CakNun.com

Eksplorasi Akal di Kenduri Cinta

Sulistya Pratiwi
Waktu baca ± 2 menit

Mbah Nun pernah berpesan kepada kita semua bahwa istrahat tidak harus dimaknai dengan tidur. Dan tidur tidak pula berarti istrahat. Istrahat adalah berpindah dari satu kegiatan ke kegiatan lainnya. Yaitu menghadirkan ritme dalam setiap kegiatan yang kita lakukan. Maka Kenduri Cinta pun merupakan salah satu sarana “beristrahat” bagi Jamaah Maiyah.

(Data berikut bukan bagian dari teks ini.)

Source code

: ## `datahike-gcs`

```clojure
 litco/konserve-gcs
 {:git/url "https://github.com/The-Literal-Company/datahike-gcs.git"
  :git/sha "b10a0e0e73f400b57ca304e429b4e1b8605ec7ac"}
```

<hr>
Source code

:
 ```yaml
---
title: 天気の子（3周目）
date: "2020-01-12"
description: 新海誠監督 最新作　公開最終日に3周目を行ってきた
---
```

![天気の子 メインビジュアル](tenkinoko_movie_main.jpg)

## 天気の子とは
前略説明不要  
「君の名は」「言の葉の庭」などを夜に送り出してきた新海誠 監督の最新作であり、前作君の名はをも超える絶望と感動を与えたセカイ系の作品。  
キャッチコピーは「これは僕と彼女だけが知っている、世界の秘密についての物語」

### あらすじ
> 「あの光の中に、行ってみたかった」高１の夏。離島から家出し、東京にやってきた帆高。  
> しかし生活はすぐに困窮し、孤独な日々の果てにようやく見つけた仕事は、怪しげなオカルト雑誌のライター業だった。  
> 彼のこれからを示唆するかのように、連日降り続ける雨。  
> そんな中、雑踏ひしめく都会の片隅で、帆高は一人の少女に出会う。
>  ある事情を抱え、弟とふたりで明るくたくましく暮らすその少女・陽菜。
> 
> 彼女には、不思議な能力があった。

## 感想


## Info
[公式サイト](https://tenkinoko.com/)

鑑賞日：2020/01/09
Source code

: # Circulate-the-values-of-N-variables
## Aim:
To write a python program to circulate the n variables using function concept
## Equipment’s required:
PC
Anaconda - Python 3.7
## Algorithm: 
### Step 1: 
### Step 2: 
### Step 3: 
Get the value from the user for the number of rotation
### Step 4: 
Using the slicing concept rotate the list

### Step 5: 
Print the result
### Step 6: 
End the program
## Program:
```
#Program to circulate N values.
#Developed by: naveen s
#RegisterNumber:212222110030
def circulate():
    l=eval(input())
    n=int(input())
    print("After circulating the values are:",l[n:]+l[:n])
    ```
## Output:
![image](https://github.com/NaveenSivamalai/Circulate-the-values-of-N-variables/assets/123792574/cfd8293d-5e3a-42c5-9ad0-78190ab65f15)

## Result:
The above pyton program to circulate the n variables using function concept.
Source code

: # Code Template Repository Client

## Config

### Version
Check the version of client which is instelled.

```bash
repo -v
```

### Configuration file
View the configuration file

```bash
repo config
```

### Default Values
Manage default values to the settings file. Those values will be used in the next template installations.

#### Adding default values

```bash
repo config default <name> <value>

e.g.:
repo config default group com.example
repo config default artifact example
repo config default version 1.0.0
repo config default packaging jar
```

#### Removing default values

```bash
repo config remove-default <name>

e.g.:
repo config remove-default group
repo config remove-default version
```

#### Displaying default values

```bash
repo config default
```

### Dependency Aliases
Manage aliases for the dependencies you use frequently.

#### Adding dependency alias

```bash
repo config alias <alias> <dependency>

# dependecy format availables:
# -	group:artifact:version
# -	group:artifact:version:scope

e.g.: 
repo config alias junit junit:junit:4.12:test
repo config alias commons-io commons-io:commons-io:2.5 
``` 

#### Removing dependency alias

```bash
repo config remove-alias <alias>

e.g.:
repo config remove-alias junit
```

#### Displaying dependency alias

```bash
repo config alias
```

Karena tentu saja kulla yaumin huwa fii sya’nin. Maiyah selalu datang dengan suatu pembaruan dan inovasi-inovasi yang menarik.

Kenduri cinta pada akhir tahun 2019, lagi-lagi menyuguhkan tema yang sangat un-mainstream. Ada pula yang menganggap bahwa tema bulan ini merupakan kesimpulan dari tema-tema selama tahun 2019 ini. Tapi terlepas dari itu semua, tema ini adalah salah satu dari sekian banyak bentuk kesadaran Jamaah Maiyah tentang suatu keadaan yang masih perlu (untuk tidak mengatakan sangat perlu) kita kritisi, kita perbarui, kita seriusi, bahkan untuk sekadar kita tertawai.

Benarkah ada akal yang tidak sehat? Bagaimana cara mengukur ketidaksehatannya? Yang tidak kalah penting, bagaimana cara mengobati ketidaksehatan ini?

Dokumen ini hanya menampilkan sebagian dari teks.